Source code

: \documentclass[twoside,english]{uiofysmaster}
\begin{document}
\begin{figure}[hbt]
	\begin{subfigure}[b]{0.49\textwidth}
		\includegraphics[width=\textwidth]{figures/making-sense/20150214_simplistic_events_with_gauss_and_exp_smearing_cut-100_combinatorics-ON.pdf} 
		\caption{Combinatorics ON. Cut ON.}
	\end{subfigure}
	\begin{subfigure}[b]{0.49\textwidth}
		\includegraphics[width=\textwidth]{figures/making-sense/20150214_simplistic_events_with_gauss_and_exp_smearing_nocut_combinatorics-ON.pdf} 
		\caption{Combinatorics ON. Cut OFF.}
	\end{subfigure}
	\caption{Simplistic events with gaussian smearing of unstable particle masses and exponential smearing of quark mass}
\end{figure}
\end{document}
--
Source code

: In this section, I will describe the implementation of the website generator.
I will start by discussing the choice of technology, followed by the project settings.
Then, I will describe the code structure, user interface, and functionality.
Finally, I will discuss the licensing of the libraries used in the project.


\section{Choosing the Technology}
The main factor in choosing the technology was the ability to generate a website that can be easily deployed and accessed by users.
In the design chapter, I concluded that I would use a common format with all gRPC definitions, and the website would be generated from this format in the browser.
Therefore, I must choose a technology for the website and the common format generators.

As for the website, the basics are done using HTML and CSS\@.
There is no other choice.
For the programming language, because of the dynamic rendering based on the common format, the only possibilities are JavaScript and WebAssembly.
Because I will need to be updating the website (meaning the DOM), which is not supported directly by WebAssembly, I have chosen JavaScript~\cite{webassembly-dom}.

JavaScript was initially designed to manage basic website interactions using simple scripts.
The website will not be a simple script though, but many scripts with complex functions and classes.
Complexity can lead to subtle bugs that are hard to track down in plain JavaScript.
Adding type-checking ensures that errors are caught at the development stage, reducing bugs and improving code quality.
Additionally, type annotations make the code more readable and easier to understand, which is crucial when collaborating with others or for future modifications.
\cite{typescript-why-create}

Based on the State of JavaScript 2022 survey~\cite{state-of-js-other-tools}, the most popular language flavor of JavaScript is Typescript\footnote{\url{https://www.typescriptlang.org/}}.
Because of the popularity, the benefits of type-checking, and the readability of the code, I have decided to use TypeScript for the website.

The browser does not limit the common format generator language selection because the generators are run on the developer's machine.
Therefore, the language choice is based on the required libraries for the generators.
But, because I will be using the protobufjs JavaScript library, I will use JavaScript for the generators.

*What the task requires*
Transcribe, exactly and without additions, the lines of the records above, beginning with the line that contains "Because of the popularity, the" and ending with the line that contains "But, because I", both included.

*Solution to the exercise*
Because of the popularity, the benefits of type-checking, and the readability of the code, I have decided to use TypeScript for the website.

The browser does not limit the common format generator language selection because the generators are run on the developer's machine.
Therefore, the language choice is based on the required libraries for the generators.
But, because I will be using the protobufjs JavaScript library, I will use JavaScript for the generators.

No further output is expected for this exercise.